Acknowledging and discussing race in an interracial friendship makes the difference between being true friends and being acquaintances. If friends don’t know each other’s history, background or cultural perspective, one has to question what a friendship such as this is based on.
In “Repellent Afro,” Trey Ellis does not share his black experience with his white childhood friends. They avoid the subject of race and altogether. Ellis does not tell his friends about being tracked by white shop assistants when he goes into a store. Ellis does not tell his friends that he is reading the autobiography of Malcolm X or listening to Richard Pryor albums after school in the privacy of his home. For Ellis, his blackness was “a secret world, hidden and deliciously, transgressively pleasurable… (His) blackness was (his) pornography.”

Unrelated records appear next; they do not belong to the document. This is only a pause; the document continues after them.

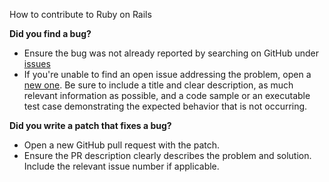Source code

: How to contribute to Ruby on Rails

**Did you find a bug?**

- Ensure the bug was not already reported by searching on GitHub under [issues](/issues)
- If you're unable to find an open issue addressing the problem, open a [new one](/issues/new). Be sure to include a title and clear description, as much relevant information as possible, and a code sample or an executable test case demonstrating the expected behavior that is not occurring.

**Did you write a patch that fixes a bug?**

- Open a new GitHub pull request with the patch.
- Ensure the PR description clearly describes the problem and solution. Include the relevant issue number if applicable.
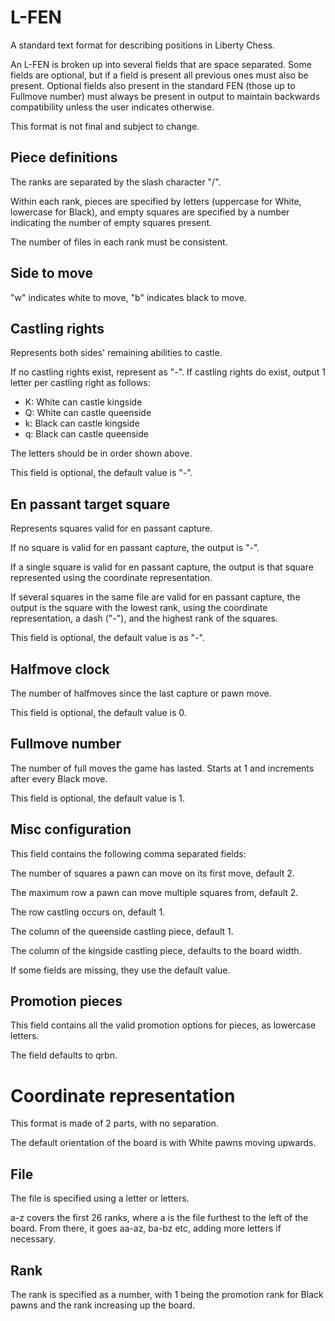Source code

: # L-FEN

A standard text format for describing positions in Liberty Chess.

An L-FEN is broken up into several fields that are space separated.
Some fields are optional, but if a field is present all previous ones must also be present.
Optional fields also present in the standard FEN (those up to Fullmove number) must always be present in output to maintain backwards compatibility unless the user indicates otherwise.

This format is not final and subject to change.

## Piece definitions

The ranks are separated by the slash character "/".

Within each rank, pieces are specified by letters (uppercase for White, lowercase for Black), and empty squares are specified by a number indicating the number of empty squares present.

The number of files in each rank must be consistent.

## Side to move

"w" indicates white to move, "b" indicates black to move.

## Castling rights

Represents both sides' remaining abilities to castle.

If no castling rights exist, represent as "-".
If castling rights do exist, output 1 letter per castling right as follows:
- K: White can castle kingside
- Q: White can castle queenside
- k: Black can castle kingside
- q: Black can castle queenside

The letters should be in order shown above.

This field is optional, the default value is "-".

## En passant target square

Represents squares valid for en passant capture.

If no square is valid for en passant capture, the output is "-".

If a single square is valid for en passant capture, the output is that square represented using the coordinate representation.

If several squares in the same file are valid for en passant capture, the output is the square with the lowest rank, using the coordinate representation, a dash ("-"), and the highest rank of the squares.

This field is optional, the default value is as "-".

## Halfmove clock

The number of halfmoves since the last capture or pawn move.

This field is optional, the default value is 0.

## Fullmove number

The number of full moves the game has lasted.
Starts at 1 and increments after every Black move.

This field is optional, the default value is 1.

## Misc configuration

This field contains the following comma separated fields:

The number of squares a pawn can move on its first move, default 2.

The maximum row a pawn can move multiple squares from, default 2.

The row castling occurs on, default 1.

The column of the queenside castling piece, default 1.

The column of the kingside castling piece, defaults to the board width.

If some fields are missing, they use the default value.

## Promotion pieces

This field contains all the valid promotion options for pieces, as lowercase letters.

The field defaults to qrbn.

# Coordinate representation

This format is made of 2 parts, with no separation.

The default orientation of the board is with White pawns moving upwards.

## File

The file is specified using a letter or letters.

a-z covers the first 26 ranks, where a is the file furthest to the left of the board. From there, it goes aa-az, ba-bz etc, adding more letters if necessary.

## Rank

The rank is specified as a number, with 1 being the promotion rank for Black pawns and the rank increasing up the board.
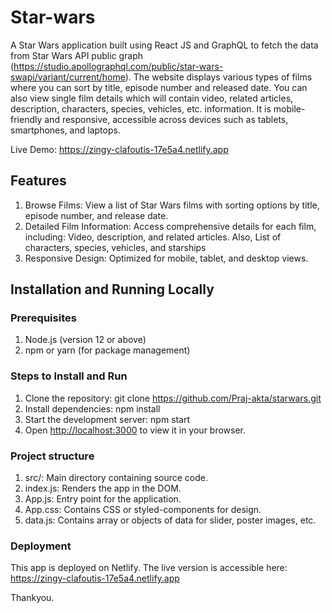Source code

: # Star-wars
A Star Wars application built using React JS and GraphQL to fetch the data from Star Wars API public graph (https://studio.apollographql.com/public/star-wars-swapi/variant/current/home). The website displays various types of films where you can sort by title, episode number and released date. You can also view single film details which will contain video, related articles, description, characters, species, vehicles, etc. information. It is mobile-friendly and responsive, accessible across devices such as tablets, smartphones, and laptops. 

Live Demo: https://zingy-clafoutis-17e5a4.netlify.app 

## Features

1. Browse Films: View a list of Star Wars films with sorting options by title, episode number, and release date.
2. Detailed Film Information: Access comprehensive details for each film, including: Video, description, and related articles. Also, List of characters, species, vehicles, and starships
3. Responsive Design: Optimized for mobile, tablet, and desktop views.

## Installation and Running Locally

### Prerequisites
1. Node.js (version 12 or above)
2. npm or yarn (for package management)
   
### Steps to Install and Run
1. Clone the repository: git clone https://github.com/Praj-akta/starwars.git 
2. Install dependencies: npm install
3. Start the development server: npm start
4. Open [http://localhost:3000](http://localhost:3000) to view it in your browser.

### Project structure

1. src/: Main directory containing source code.
2. index.js: Renders the app in the DOM.
3. App.js: Entry point for the application.
4. App.css: Contains CSS or styled-components for design.
5. data.js: Contains array or objects of data for slider, poster images, etc.
   
### Deployment

This app is deployed on Netlify. The live version is accessible here: https://zingy-clafoutis-17e5a4.netlify.app 


Thankyou.
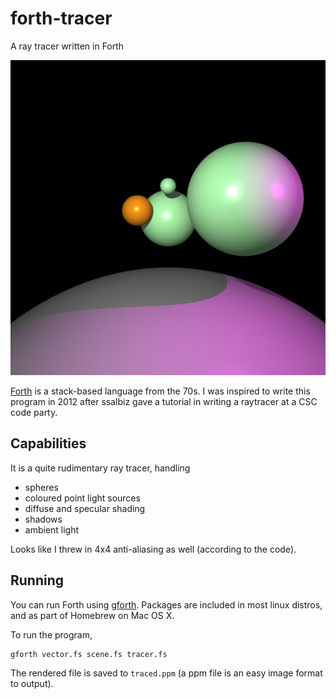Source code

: # forth-tracer
A ray tracer written in Forth

![sample output of 5 spheres](./forth_traced.png)

[Forth](https://en.wikipedia.org/wiki/Forth_(programming_language)) is a stack-based language from the 70s. I was inspired to write this program in 2012 after ssalbiz gave a tutorial in writing a raytracer at a CSC code party.

## Capabilities
It is a quite rudimentary ray tracer, handling
- spheres
- coloured point light sources
- diffuse and specular shading
- shadows
- ambient light

Looks like I threw in 4x4 anti-aliasing as well (according to the code).

## Running
You can run Forth using [gforth](https://www.gnu.org/software/gforth/gforth.html). Packages are included in most linux distros, and as part of Homebrew on Mac OS X.

To run the program,

    gforth vector.fs scene.fs tracer.fs
    
The rendered file is saved to `traced.ppm` (a ppm file is an easy image format to output).
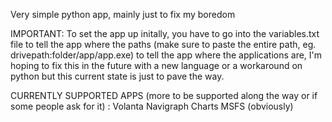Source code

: Very simple python app, mainly just to fix my boredom

IMPORTANT:
To set the app up initally, you have to go into the variables.txt file to tell the app where the paths (make sure to paste the entire path, eg. drivepath:folder/app/app.exe)
to tell the app where the applications are, I'm hoping to fix this in the future with a new language or a workaround on python but this current state is just to pave the way.

CURRENTLY SUPPORTED APPS (more to be supported along the way or if some people ask for it) :
Volanta
Navigraph Charts
MSFS (obviously)

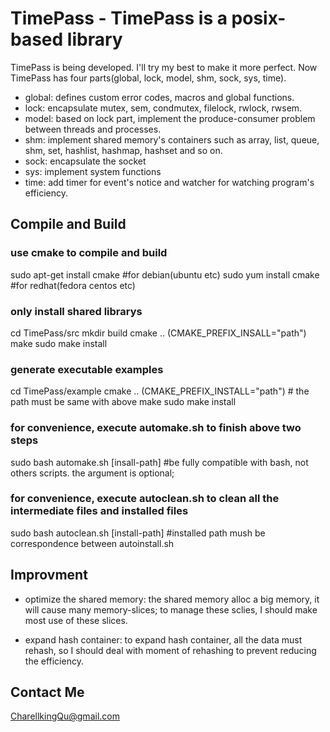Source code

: TimePass - TimePass is a posix-based library
====================
TimePass is being developed. I'll try my best to make it more perfect. Now TimePass has four parts(global, lock, model,
shm, sock, sys, time).
 
 * global: defines custom error codes, macros and global functions.
 * lock: encapsulate mutex, sem, condmutex, filelock, rwlock, rwsem. 
 * model: based on lock part, implement the produce-consumer problem between threads and processes. 
 * shm: implement shared memory's containers such as array, list, queue, shm, set, hashlist, hashmap, hashset and so on.
 * sock: encapsulate the socket
 * sys:  implement system functions
 * time: add timer for event's notice and watcher for watching program's efficiency.
 
Compile and Build
--------------------
 ### use cmake to compile and build
 sudo apt-get install cmake #for debian(ubuntu etc)
 sudo yum install cmake     #for redhat(fedora centos etc)

 ### only install shared librarys
 cd TimePass/src
 mkdir build
 cmake .. (CMAKE_PREFIX_INSALL="path")
 make
 sudo make install

 ### generate executable examples
 cd TimePass/example
 cmake .. (CMAKE_PREFIX_INSTALL="path") # the path must be same with above
 make
 sudo make install

 ### for convenience, execute automake.sh to finish above two steps
 sudo bash automake.sh [insall-path] #be fully compatible with bash, not others scripts. the argument is optional;
 
 ### for convenience, execute autoclean.sh to clean all the intermediate files and installed files
 sudo bash autoclean.sh [install-path] #installed path mush be correspondence between autoinstall.sh


Improvment
--------------------
 * optimize the shared memory: the shared memory alloc a big memory, it will cause many memory-slices; to manage these
 sclies, I should make most use of these slices.
 
 * expand hash container: to expand hash container, all the data must rehash, so I should deal with moment of rehashing
   to prevent reducing the efficiency.   
    
Contact Me
-------------------
CharellkingQu@gmail.com
  
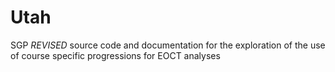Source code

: Utah
========

SGP *REVISED* source code and documentation for the exploration of the use of course specific progressions for EOCT analyses
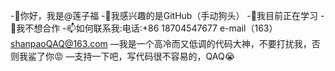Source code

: -👋你好，我是@莲子福
-👀我感兴趣的是GitHub（手动狗头）
-🌱我目前正在学习
-💞我不想合作
-📫如何联系我:电话:+86 18704547677 e-mail（163）shanpaoQAQ@163.com
—我是一个高冷而又低调的代码大神，不要打扰我，否则我鲨了你😡
—支持一下吧，写代码很不容易的，QAQ😭
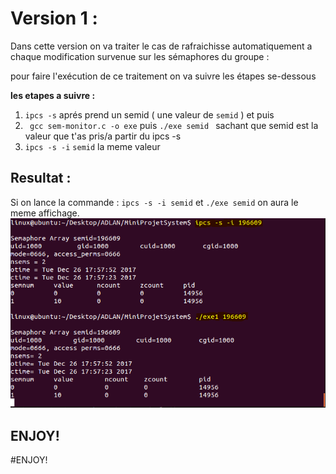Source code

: #   Version 1 : 
Dans cette version on va traiter le cas de  rafraichisse automatiquement a chaque modification
survenue sur les sémaphores du groupe  :

pour faire l'exécution de ce traitement on va suivre les étapes se-dessous


**les etapes a suivre :**


1. `ipcs -s` 
aprés prend un semid ( une valeur de `semid` ) et puis
2. ` gcc sem-monitor.c -o exe` puis `./exe semid `
sachant que semid est la valeur que t'as pris/a partir du  ipcs -s
3. `ipcs -s -i` `semid`  la meme valeur


## Resultat : 
Si on lance la commande : `ipcs -s -i semid` et `./exe semid`  on aura le meme affichage.
![ipcs](out/test.png "`ipcs -s -i semid`")


## ENJOY!
#ENJOY!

While Mura and Ellis examine their racially split personalities, Sandra Guzmán is decidedly unsplit in her demeanor and her lack of dealings with whites. In “Gringo Reservations,” Guzmán is unable and unwilling to make friends with white people: “To put it bluntly, I don’t trust white people, and without trust, there can be no real friendship.” Growing up, Guzmán observed the racial boundaries in her neighbourhood:
The gringas and gringos never crossed the street to our side of the sidewalk, and we never crossed to theirs. As long as each respected the invisible border—determined by race, class, language barriers, and stereotypes—all was cool on the block.
It is overt racism that she experiences as a child and then more subtle racial slights and slurs she experiences as an adult that that bring out her sense of self-preservation. She will protect herself “from those who have hurt [her].” The people who have injured her repeatedly are white. However, Guzmán does not want to judge every white person based on those who have wronged her in the past. Doing so is based on fear and would forever make her a victim. She believes that “audacious candor” is in order to move beyond what she calls a “hellish legacy of racism.”
It is a pressure cooker situation. Many of the essays are filled with anger, resentment, confusion, misunderstanding, and contradictions. There is also a great deal of honesty and love. Race and racism are tough subjects to grapple and the writers struggle to express why and how they become friends with people outside of their racial group. Some cast their friends aside, some cherish these friendship, and some friendships are short in time but affect the subjects forever.
These essays are not only about challenging each other, but questioning ourselves—whether black, white, yellow, or brown. Guzmán suggests in her essay that something as drastic as a revolution is required to overcome the “legacy of racism.” Rodriguez believes that America’s progress is being impeded because of divisions between those of color and those who are white. In Michelle Cliff’s “In My Heart is a Darkness,“she describes interracial friendships as “an act of revolution” and “a triumph of imagination.”
Some of My Best Friends is a warning, a tribute and a manual to interracial friendships. These essays insist that we examine our personal assumptions about race and culture. The essays demand readers of all backgrounds to think, to challenge, and to talk. Only imagination and dialogue are required for this subtle revolution. It is then that true friendship will follow.